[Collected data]
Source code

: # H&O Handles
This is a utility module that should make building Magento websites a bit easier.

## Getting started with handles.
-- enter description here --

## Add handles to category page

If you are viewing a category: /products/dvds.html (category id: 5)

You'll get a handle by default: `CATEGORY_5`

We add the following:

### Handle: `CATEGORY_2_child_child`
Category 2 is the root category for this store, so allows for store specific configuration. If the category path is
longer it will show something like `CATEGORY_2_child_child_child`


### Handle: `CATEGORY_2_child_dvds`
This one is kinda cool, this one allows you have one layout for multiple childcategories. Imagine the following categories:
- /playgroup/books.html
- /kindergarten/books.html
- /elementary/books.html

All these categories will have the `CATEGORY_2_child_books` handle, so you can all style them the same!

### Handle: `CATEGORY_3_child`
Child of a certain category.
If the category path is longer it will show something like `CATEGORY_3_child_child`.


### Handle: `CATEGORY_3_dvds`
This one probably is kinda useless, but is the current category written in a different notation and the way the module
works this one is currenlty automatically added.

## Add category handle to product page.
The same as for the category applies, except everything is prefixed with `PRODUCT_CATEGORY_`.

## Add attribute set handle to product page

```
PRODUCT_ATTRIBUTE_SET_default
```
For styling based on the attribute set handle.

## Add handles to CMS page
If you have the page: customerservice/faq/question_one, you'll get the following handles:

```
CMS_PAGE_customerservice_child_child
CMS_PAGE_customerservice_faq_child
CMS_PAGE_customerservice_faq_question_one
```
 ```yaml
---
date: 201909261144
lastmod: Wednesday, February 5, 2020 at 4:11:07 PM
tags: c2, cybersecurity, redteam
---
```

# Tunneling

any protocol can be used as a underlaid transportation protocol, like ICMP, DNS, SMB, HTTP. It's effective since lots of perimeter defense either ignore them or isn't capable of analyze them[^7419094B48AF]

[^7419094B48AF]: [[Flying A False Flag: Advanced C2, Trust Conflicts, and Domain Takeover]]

**Action item:**
In the records above, count the lines that contain the word "have" and state only that count.

**Answer to the problem:**
3